■ Work item ■
Across all entries below, how many lines include "quindi"? Answer with the number alone.

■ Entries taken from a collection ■
━━━━━━

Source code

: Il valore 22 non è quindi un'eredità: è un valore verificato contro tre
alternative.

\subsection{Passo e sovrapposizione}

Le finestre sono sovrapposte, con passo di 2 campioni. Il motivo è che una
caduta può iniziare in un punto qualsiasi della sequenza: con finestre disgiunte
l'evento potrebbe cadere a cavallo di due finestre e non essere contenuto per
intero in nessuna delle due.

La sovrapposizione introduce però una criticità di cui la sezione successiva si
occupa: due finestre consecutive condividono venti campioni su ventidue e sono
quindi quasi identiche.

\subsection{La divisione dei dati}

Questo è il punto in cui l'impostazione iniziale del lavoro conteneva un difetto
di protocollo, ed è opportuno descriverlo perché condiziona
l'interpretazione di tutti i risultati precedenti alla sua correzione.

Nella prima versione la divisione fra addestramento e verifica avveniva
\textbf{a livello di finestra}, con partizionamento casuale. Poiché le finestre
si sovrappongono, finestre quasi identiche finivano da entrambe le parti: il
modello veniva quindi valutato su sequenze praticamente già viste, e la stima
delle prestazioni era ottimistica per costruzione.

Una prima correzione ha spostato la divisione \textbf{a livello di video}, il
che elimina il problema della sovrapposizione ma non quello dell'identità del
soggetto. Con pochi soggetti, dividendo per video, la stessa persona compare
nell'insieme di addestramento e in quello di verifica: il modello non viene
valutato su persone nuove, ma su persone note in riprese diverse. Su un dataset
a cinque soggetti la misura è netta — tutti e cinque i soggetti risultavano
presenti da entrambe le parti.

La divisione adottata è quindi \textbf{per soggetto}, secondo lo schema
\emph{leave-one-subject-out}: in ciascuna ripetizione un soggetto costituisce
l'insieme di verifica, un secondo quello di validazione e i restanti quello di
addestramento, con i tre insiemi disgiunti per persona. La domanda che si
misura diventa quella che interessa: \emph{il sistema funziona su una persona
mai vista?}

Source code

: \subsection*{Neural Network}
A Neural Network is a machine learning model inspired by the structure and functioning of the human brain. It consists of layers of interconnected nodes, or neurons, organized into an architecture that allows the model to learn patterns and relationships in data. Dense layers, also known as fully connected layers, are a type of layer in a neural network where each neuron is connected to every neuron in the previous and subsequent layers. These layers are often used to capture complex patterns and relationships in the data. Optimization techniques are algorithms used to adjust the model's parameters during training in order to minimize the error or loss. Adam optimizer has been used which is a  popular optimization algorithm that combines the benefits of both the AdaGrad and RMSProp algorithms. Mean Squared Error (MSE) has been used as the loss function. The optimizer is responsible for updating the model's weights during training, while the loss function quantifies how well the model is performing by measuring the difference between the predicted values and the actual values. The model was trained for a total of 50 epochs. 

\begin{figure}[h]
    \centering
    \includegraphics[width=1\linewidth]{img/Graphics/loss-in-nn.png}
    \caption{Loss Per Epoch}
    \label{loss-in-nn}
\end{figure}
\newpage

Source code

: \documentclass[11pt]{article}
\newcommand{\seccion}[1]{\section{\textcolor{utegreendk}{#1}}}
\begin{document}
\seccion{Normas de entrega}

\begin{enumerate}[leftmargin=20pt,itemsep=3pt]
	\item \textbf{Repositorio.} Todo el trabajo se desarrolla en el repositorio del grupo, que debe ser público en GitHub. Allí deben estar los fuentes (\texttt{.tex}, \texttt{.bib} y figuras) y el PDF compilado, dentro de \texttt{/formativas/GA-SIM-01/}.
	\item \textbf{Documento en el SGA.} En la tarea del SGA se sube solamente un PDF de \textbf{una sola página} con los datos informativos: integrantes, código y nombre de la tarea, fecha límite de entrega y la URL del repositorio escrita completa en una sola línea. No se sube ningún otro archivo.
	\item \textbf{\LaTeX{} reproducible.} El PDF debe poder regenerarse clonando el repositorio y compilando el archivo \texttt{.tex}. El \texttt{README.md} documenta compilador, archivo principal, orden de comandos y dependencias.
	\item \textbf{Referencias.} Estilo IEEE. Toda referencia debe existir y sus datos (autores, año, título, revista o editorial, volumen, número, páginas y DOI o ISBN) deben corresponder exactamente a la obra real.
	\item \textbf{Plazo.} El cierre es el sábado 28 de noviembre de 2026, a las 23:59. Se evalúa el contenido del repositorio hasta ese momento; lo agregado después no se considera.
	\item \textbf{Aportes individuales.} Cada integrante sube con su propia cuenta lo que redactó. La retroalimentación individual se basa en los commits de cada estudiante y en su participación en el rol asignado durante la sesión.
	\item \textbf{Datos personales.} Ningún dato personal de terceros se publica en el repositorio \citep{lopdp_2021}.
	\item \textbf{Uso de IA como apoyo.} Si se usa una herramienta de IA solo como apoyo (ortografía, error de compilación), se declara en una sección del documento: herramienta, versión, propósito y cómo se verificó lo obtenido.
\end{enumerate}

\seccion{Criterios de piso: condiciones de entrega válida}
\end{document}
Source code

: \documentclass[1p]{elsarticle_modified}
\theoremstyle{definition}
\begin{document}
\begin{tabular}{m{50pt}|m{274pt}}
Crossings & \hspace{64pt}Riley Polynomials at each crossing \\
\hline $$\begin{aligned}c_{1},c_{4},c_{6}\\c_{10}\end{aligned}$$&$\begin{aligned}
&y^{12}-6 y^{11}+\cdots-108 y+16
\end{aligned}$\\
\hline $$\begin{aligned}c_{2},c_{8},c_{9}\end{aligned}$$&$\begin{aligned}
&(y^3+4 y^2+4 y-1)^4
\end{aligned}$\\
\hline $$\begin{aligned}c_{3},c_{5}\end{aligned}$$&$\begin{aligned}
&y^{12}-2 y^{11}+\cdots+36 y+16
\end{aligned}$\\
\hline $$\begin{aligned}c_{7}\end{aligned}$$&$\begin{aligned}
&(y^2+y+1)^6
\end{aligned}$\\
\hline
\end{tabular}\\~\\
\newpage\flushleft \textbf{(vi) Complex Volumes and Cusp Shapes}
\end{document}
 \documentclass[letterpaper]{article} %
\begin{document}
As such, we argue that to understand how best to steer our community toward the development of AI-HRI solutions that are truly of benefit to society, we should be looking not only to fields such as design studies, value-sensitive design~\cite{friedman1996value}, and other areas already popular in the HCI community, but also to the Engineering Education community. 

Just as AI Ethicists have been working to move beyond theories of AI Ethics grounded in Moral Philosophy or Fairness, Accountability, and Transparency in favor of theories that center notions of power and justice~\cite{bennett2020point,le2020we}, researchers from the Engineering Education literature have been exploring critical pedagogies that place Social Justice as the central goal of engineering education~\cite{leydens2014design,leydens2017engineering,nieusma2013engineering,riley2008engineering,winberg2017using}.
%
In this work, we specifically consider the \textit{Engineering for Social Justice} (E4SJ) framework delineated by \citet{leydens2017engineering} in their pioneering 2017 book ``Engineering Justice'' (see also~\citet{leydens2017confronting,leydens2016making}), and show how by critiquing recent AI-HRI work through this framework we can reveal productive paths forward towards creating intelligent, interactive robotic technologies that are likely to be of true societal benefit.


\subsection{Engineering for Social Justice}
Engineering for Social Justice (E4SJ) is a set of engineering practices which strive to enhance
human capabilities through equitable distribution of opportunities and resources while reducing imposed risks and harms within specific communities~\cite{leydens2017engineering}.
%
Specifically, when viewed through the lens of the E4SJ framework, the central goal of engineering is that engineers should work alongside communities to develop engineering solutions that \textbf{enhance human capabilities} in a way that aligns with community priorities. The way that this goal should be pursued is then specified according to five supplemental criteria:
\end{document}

━━━━━━

■ Answer below ■
4